Like naphthenic acid, 2-ethylhexanoic acid forms lipophilic complexes that are used in organic and industrial chemical synthesis. They function as catalysts in polymerizations as well as for oxidation reactions as oil drying agents.
Metal ethylhexanoates are referred to as metallic soaps.

===Aminopolycarboxylates===

Selected Complexes of Carboxylates
metal complex with the EDTA anion
Ferric bis(iminodiacetate)
Active site of hemerythrin, an O_{2}-carrying iron carboxylate

A commercially important family of metal carboxylates is derived from aminopolycarboxylates such as EDTA^{4−}. Related to these synthetic chelating agents are the amino acids, which form large families of amino acid complexes. Two amino acids, glutamate and aspartate, have carboxylate side chains, which function as ligands for iron in nonheme iron proteins, such as hemerythrin.

===Metal organic frameworks (MOFs)===
Metal organic frameworks, porous, three-dimensional coordination polymers, are often derived from metal carboxylate clusters.

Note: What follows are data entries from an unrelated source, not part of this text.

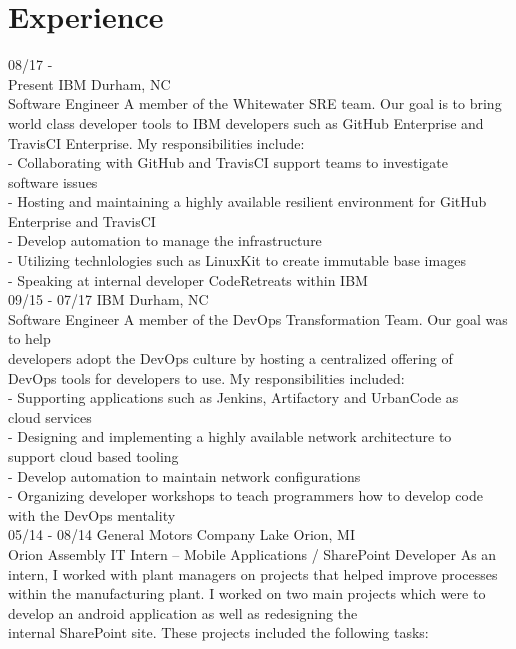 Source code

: \documentclass[]{friggeri-cv}
\begin{document}
\section{Experience}
\begin{entrylist}
  \entry
    {08/17 - \\Present}
    {IBM \hfill \hfill Durham, NC}
    {\\Software Engineer}
    {A member of the Whitewater SRE team. Our goal is to bring world class developer tools to IBM developers such as GitHub Enterprise and TravisCI Enterprise. My responsibilities include:\\
    - Collaborating with GitHub and TravisCI support teams to investigate \\software issues\\
    - Hosting and maintaining a highly available resilient environment for GitHub Enterprise and TravisCI\\
    - Develop automation to manage the infrastructure\\
    - Utilizing technlologies such as LinuxKit to create immutable base images\\
    - Speaking at internal developer CodeRetreats within IBM\\}
  \entry
    {09/15 - 07/17}
    {IBM \hfill \hfill Durham, NC}
    {\\Software Engineer}
    {A member of the DevOps Transformation Team. Our goal was to help \\developers adopt the DevOps culture by hosting a centralized offering of \\DevOps tools for developers to use. My responsibilities included:\\
    - Supporting applications such as Jenkins, Artifactory and UrbanCode as \\cloud services\\
    - Designing and implementing a highly available network architecture to \\support cloud based tooling\\
    - Develop automation to maintain network configurations\\
    - Organizing developer workshops to teach programmers how to develop code with the DevOps mentality\\}
  \entry
    {05/14 - 08/14}
    {General Motors Company \hfill \hfill Lake Orion, MI}
    {\\Orion Assembly IT Intern – Mobile Applications / SharePoint Developer}
    {As an intern, I worked with plant managers on projects that helped improve processes within the manufacturing plant. I worked on two main projects which were to develop an android application as well as redesigning the \\internal SharePoint site. These projects included the following tasks:\\
}
\end{entrylist}
\end{document}
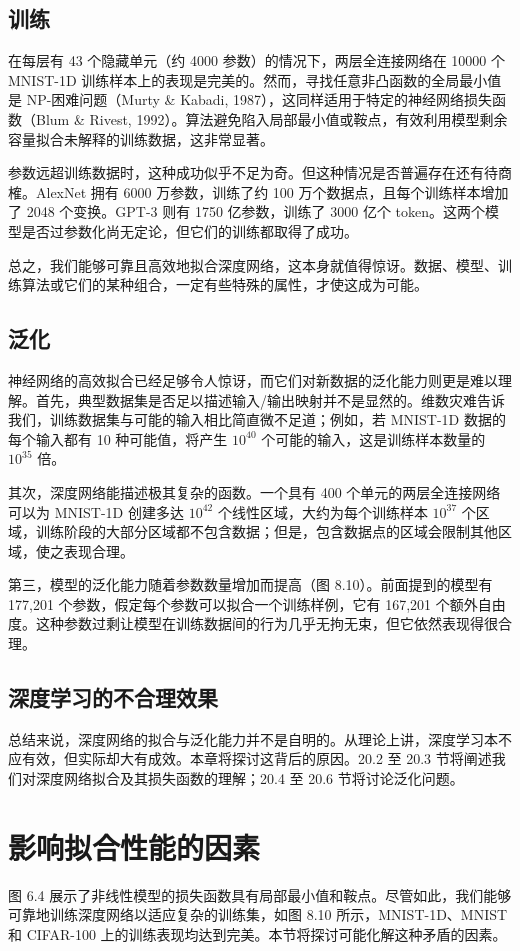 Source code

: \documentclass[lang=cn,newtx,10pt,scheme=chinese]{elegantbook}
\begin{document}
\subsection{训练}
在每层有 43 个隐藏单元（约 4000 参数）的情况下，两层全连接网络在 10000 个 MNIST-1D 训练样本上的表现是完美的。然而，寻找任意非凸函数的全局最小值是 NP-困难问题（Murty \& Kabadi, 1987），这同样适用于特定的神经网络损失函数（Blum \& Rivest, 1992）。算法避免陷入局部最小值或鞍点，有效利用模型剩余容量拟合未解释的训练数据，这非常显著。

参数远超训练数据时，这种成功似乎不足为奇。但这种情况是否普遍存在还有待商榷。AlexNet 拥有 6000 万参数，训练了约 100 万个数据点，且每个训练样本增加了 2048 个变换。GPT-3 则有 1750 亿参数，训练了 3000 亿个 token。这两个模型是否过参数化尚无定论，但它们的训练都取得了成功。

总之，我们能够可靠且高效地拟合深度网络，这本身就值得惊讶。数据、模型、训练算法或它们的某种组合，一定有些特殊的属性，才使这成为可能。

\subsection{泛化}
神经网络的高效拟合已经足够令人惊讶，而它们对新数据的泛化能力则更是难以理解。首先，典型数据集是否足以描述输入/输出映射并不是显然的。维数灾难告诉我们，训练数据集与可能的输入相比简直微不足道；例如，若 MNIST-1D 数据的每个输入都有 10 种可能值，将产生 \(10^40\) 个可能的输入，这是训练样本数量的 \(10^35\) 倍。

其次，深度网络能描述极其复杂的函数。一个具有 400 个单元的两层全连接网络可以为 MNIST-1D 创建多达 \(10^42\) 个线性区域，大约为每个训练样本 \(10^37\) 个区域，训练阶段的大部分区域都不包含数据；但是，包含数据点的区域会限制其他区域，使之表现合理。

第三，模型的泛化能力随着参数数量增加而提高（图 8.10）。前面提到的模型有 177,201 个参数，假定每个参数可以拟合一个训练样例，它有 167,201 个额外自由度。这种参数过剩让模型在训练数据间的行为几乎无拘无束，但它依然表现得很合理。

\subsection{深度学习的不合理效果}
总结来说，深度网络的拟合与泛化能力并不是自明的。从理论上讲，深度学习本不应有效，但实际却大有成效。本章将探讨这背后的原因。20.2 至 20.3 节将阐述我们对深度网络拟合及其损失函数的理解；20.4 至 20.6 节将讨论泛化问题。

\section{影响拟合性能的因素}
图 6.4 展示了非线性模型的损失函数具有局部最小值和鞍点。尽管如此，我们能够可靠地训练深度网络以适应复杂的训练集，如图 8.10 所示，MNIST-1D、MNIST 和 CIFAR-100 上的训练表现均达到完美。本节将探讨可能化解这种矛盾的因素。
\end{document}
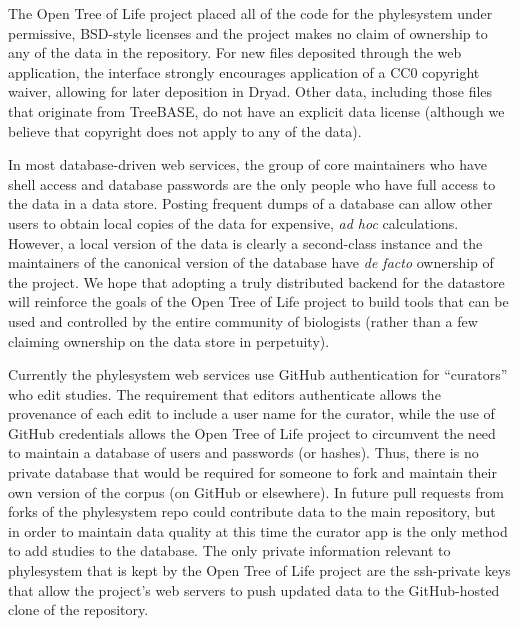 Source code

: \documentclass{bioinfo}
\newcommand{\ps}{phylesystem\xspace}
\newcommand{\otol}{Open Tree of Life\xspace}
\begin{document}
The \otol project placed all of the code for the \ps under permissive, BSD-style licenses and the
    project makes no claim of ownership to any of the data in the repository. 
For new files deposited through the web application, the interface strongly encourages application of a CC0 copyright waiver, 
    allowing for later deposition in Dryad. Other data, including those files that originate from TreeBASE,
    do not have an explicit data license (although we believe that copyright does not apply to any of the data).

In most database-driven web services, the group of core maintainers who have shell access and 
    database passwords are the only people who have full access to the data in a data store.
Posting frequent dumps of a database can allow other users to obtain local copies of the data 
    for expensive, {\em ad hoc} calculations.
However, a local version of the data is clearly a second-class instance and the maintainers of the 
    canonical version of the database have {\em de facto} ownership of the project.
We hope that adopting a truly distributed backend for the datastore will reinforce the goals
    of the \otol project to build tools that can be used and controlled by the entire community of biologists 
    (rather than a few claiming ownership on the data store in perpetuity).

Currently the \ps web services use GitHub authentication for ``curators'' who edit studies.
The requirement that editors authenticate allows the provenance of each edit to include 
    a user name for the curator, while the use of GitHub credentials allows the \otol project
    to circumvent the need to maintain a database of users and passwords (or hashes).
Thus, there is no private database that would be required for someone to fork and maintain their
    own version of the corpus (on GitHub or elsewhere).
In future pull requests from forks of the \ps repo could contribute data to the main repository,
   but in order to maintain data quality at this time the curator app is the only method to add studies to the database.
The only private information relevant to \ps that is kept by the \otol project are the ssh-private
    keys that allow the project's web servers to push updated data to the GitHub-hosted clone of the 
    repository.
\end{document}
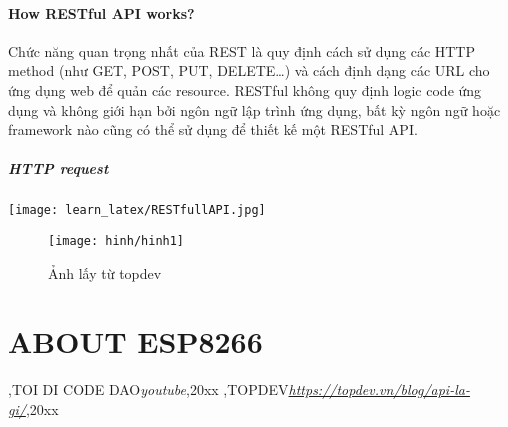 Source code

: \documentclass[class]{article}
\begin{document}
\subsection{ How RESTful API works?}
Chức năng quan trọng nhất của REST là quy định cách sử dụng các HTTP method (như GET, POST, PUT, DELETE…) và cách định dạng các URL cho ứng dụng web để quản các resource. RESTful không quy định logic code ứng dụng và không giới hạn bởi ngôn ngữ lập trình ứng dụng, bất kỳ ngôn ngữ hoặc framework nào cũng có thể sử dụng để thiết kế một RESTful API. \\
\subsubsection{HTTP request}
\texttt{[image: learn\_latex/RESTfullAPI.jpg]}
\begin{center}
    \begin{figure}[htp]
    \begin{center}
     \texttt{[image: hinh/hinh1]}
    \end{center}
    \caption{Ảnh lấy từ topdev}
    \label{refhinh1}
    \end{figure}
\end{center}

\part{\LARGE ABOUT ESP8266}
\begin{thebibliography}{5}
,TOI DI CODE DAO\textit{youtube},20xx
,TOPDEV\textit{\url{https://topdev.vn/blog/api-la-gi/}},20xx
\end{thebibliography}
\end{document}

These clusters, called secondary bonding units (SBUs), are often linked by the conjugate bases of benzenedi- and -tricarboxylic acids.

===Reagents for organic synthesis===

It has been claimed that "cobalt carboxylates are the most widely used homogeneous catalysts in industry" as they are used in the oxidation of p-xylene to terephthalic acid.

Palladium(II) acetate has been described as being "among the most extensively used transition metal complexes in metal-mediated organic synthesis". Many coupling reactions utilize this reagent, which is soluble in organic solvents and which contains a built-in Bronsted base (acetate).

Dirhodium tetrakis(trifluoroacetate) is widely used catalyst for reactions involving diazo compounds.

==Spectroscopic characterization ==
The infrared spectrum of metal carboxylates is indicative of the bonding mode. Unidentate carboxylate ligands show ν_{CO} in the range 1605-1620 cm^{−1}. The value of ν_{CO} shifts to near 1580 cm^{−1} when the carboxylate is a bridging ligand.